*** Opening Data shown ***

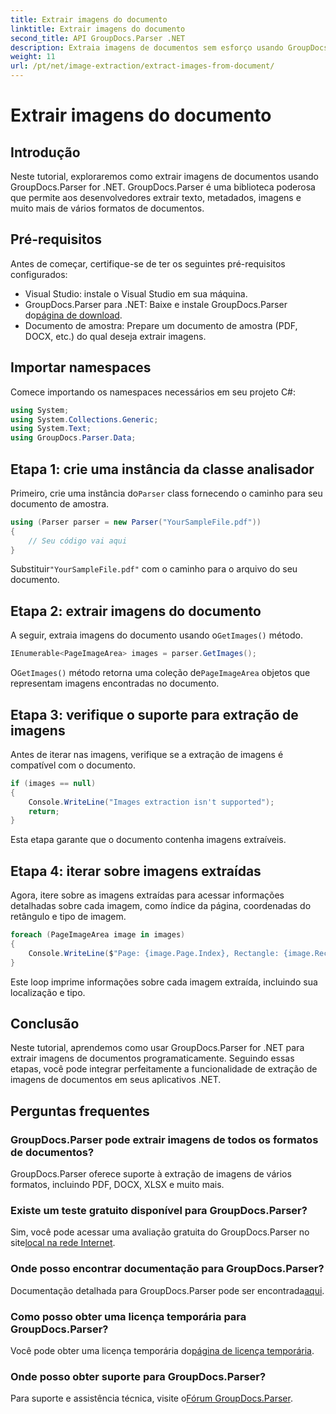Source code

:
 ```yaml
---
title: Extrair imagens do documento
linktitle: Extrair imagens do documento
second_title: API GroupDocs.Parser .NET
description: Extraia imagens de documentos sem esforço usando GroupDocs.Parser for .NET. Seus recursos de processamento de documentos e agilizam as tarefas de extração de imagens com eficiência.
weight: 11
url: /pt/net/image-extraction/extract-images-from-document/
---
```


# Extrair imagens do documento

## Introdução
Neste tutorial, exploraremos como extrair imagens de documentos usando GroupDocs.Parser for .NET. GroupDocs.Parser é uma biblioteca poderosa que permite aos desenvolvedores extrair texto, metadados, imagens e muito mais de vários formatos de documentos.
## Pré-requisitos
Antes de começar, certifique-se de ter os seguintes pré-requisitos configurados:
- Visual Studio: instale o Visual Studio em sua máquina.
-  GroupDocs.Parser para .NET: Baixe e instale GroupDocs.Parser do[página de download](https://releases.groupdocs.com/parser/net/).
- Documento de amostra: Prepare um documento de amostra (PDF, DOCX, etc.) do qual deseja extrair imagens.

## Importar namespaces
Comece importando os namespaces necessários em seu projeto C#:
```csharp
using System;
using System.Collections.Generic;
using System.Text;
using GroupDocs.Parser.Data;
```
## Etapa 1: crie uma instância da classe analisador
 Primeiro, crie uma instância do`Parser` class fornecendo o caminho para seu documento de amostra.
```csharp
using (Parser parser = new Parser("YourSampleFile.pdf"))
{
    // Seu código vai aqui
}
```
 Substituir`"YourSampleFile.pdf"` com o caminho para o arquivo do seu documento.
## Etapa 2: extrair imagens do documento
 A seguir, extraia imagens do documento usando o`GetImages()` método.
```csharp
IEnumerable<PageImageArea> images = parser.GetImages();
```
 O`GetImages()` método retorna uma coleção de`PageImageArea` objetos que representam imagens encontradas no documento.
## Etapa 3: verifique o suporte para extração de imagens
Antes de iterar nas imagens, verifique se a extração de imagens é compatível com o documento.
```csharp
if (images == null)
{
    Console.WriteLine("Images extraction isn't supported");
    return;
}
```
Esta etapa garante que o documento contenha imagens extraíveis.
## Etapa 4: iterar sobre imagens extraídas
Agora, itere sobre as imagens extraídas para acessar informações detalhadas sobre cada imagem, como índice da página, coordenadas do retângulo e tipo de imagem.
```csharp
foreach (PageImageArea image in images)
{
    Console.WriteLine($"Page: {image.Page.Index}, Rectangle: {image.Rectangle}, Type: {image.FileType}");
}
```
Este loop imprime informações sobre cada imagem extraída, incluindo sua localização e tipo.

## Conclusão
Neste tutorial, aprendemos como usar GroupDocs.Parser for .NET para extrair imagens de documentos programaticamente. Seguindo essas etapas, você pode integrar perfeitamente a funcionalidade de extração de imagens de documentos em seus aplicativos .NET.

## Perguntas frequentes
### GroupDocs.Parser pode extrair imagens de todos os formatos de documentos?
GroupDocs.Parser oferece suporte à extração de imagens de vários formatos, incluindo PDF, DOCX, XLSX e muito mais.
### Existe um teste gratuito disponível para GroupDocs.Parser?
 Sim, você pode acessar uma avaliação gratuita do GroupDocs.Parser no site[local na rede Internet](https://releases.groupdocs.com/).
### Onde posso encontrar documentação para GroupDocs.Parser?
 Documentação detalhada para GroupDocs.Parser pode ser encontrada[aqui](https://tutorials.groupdocs.com/parser/net/).
### Como posso obter uma licença temporária para GroupDocs.Parser?
 Você pode obter uma licença temporária do[página de licença temporária](https://purchase.groupdocs.com/temporary-license/).
### Onde posso obter suporte para GroupDocs.Parser?
 Para suporte e assistência técnica, visite o[Fórum GroupDocs.Parser](https://forum.groupdocs.com/c/parser/17).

*** Closing Data shown ***

▸ **Aim of the task**: Without the pictures, retype the whole of the material above exactly.

▸ **Written response**:
Source code

:
 ```yaml
---
title: Extrair imagens do documento
linktitle: Extrair imagens do documento
second_title: API GroupDocs.Parser .NET
description: Extraia imagens de documentos sem esforço usando GroupDocs.Parser for .NET. Seus recursos de processamento de documentos e agilizam as tarefas de extração de imagens com eficiência.
weight: 11
url: /pt/net/image-extraction/extract-images-from-document/
---
```


# Extrair imagens do documento

## Introdução
Neste tutorial, exploraremos como extrair imagens de documentos usando GroupDocs.Parser for .NET. GroupDocs.Parser é uma biblioteca poderosa que permite aos desenvolvedores extrair texto, metadados, imagens e muito mais de vários formatos de documentos.
## Pré-requisitos
Antes de começar, certifique-se de ter os seguintes pré-requisitos configurados:
- Visual Studio: instale o Visual Studio em sua máquina.
-  GroupDocs.Parser para .NET: Baixe e instale GroupDocs.Parser do[página de download](https://releases.groupdocs.com/parser/net/).
- Documento de amostra: Prepare um documento de amostra (PDF, DOCX, etc.) do qual deseja extrair imagens.

## Importar namespaces
Comece importando os namespaces necessários em seu projeto C#:
```csharp
using System;
using System.Collections.Generic;
using System.Text;
using GroupDocs.Parser.Data;
```
## Etapa 1: crie uma instância da classe analisador
 Primeiro, crie uma instância do`Parser` class fornecendo o caminho para seu documento de amostra.
```csharp
using (Parser parser = new Parser("YourSampleFile.pdf"))
{
    // Seu código vai aqui
}
```
 Substituir`"YourSampleFile.pdf"` com o caminho para o arquivo do seu documento.
## Etapa 2: extrair imagens do documento
 A seguir, extraia imagens do documento usando o`GetImages()` método.
```csharp
IEnumerable<PageImageArea> images = parser.GetImages();
```
 O`GetImages()` método retorna uma coleção de`PageImageArea` objetos que representam imagens encontradas no documento.
## Etapa 3: verifique o suporte para extração de imagens
Antes de iterar nas imagens, verifique se a extração de imagens é compatível com o documento.
```csharp
if (images == null)
{
    Console.WriteLine("Images extraction isn't supported");
    return;
}
```
Esta etapa garante que o documento contenha imagens extraíveis.
## Etapa 4: iterar sobre imagens extraídas
Agora, itere sobre as imagens extraídas para acessar informações detalhadas sobre cada imagem, como índice da página, coordenadas do retângulo e tipo de imagem.
```csharp
foreach (PageImageArea image in images)
{
    Console.WriteLine($"Page: {image.Page.Index}, Rectangle: {image.Rectangle}, Type: {image.FileType}");
}
```
Este loop imprime informações sobre cada imagem extraída, incluindo sua localização e tipo.

## Conclusão
Neste tutorial, aprendemos como usar GroupDocs.Parser for .NET para extrair imagens de documentos programaticamente. Seguindo essas etapas, você pode integrar perfeitamente a funcionalidade de extração de imagens de documentos em seus aplicativos .NET.

## Perguntas frequentes
### GroupDocs.Parser pode extrair imagens de todos os formatos de documentos?
GroupDocs.Parser oferece suporte à extração de imagens de vários formatos, incluindo PDF, DOCX, XLSX e muito mais.
### Existe um teste gratuito disponível para GroupDocs.Parser?
 Sim, você pode acessar uma avaliação gratuita do GroupDocs.Parser no site[local na rede Internet](https://releases.groupdocs.com/).
### Onde posso encontrar documentação para GroupDocs.Parser?
 Documentação detalhada para GroupDocs.Parser pode ser encontrada[aqui](https://tutorials.groupdocs.com/parser/net/).
### Como posso obter uma licença temporária para GroupDocs.Parser?
 Você pode obter uma licença temporária do[página de licença temporária](https://purchase.groupdocs.com/temporary-license/).
### Onde posso obter suporte para GroupDocs.Parser?
 Para suporte e assistência técnica, visite o[Fórum GroupDocs.Parser](https://forum.groupdocs.com/c/parser/17).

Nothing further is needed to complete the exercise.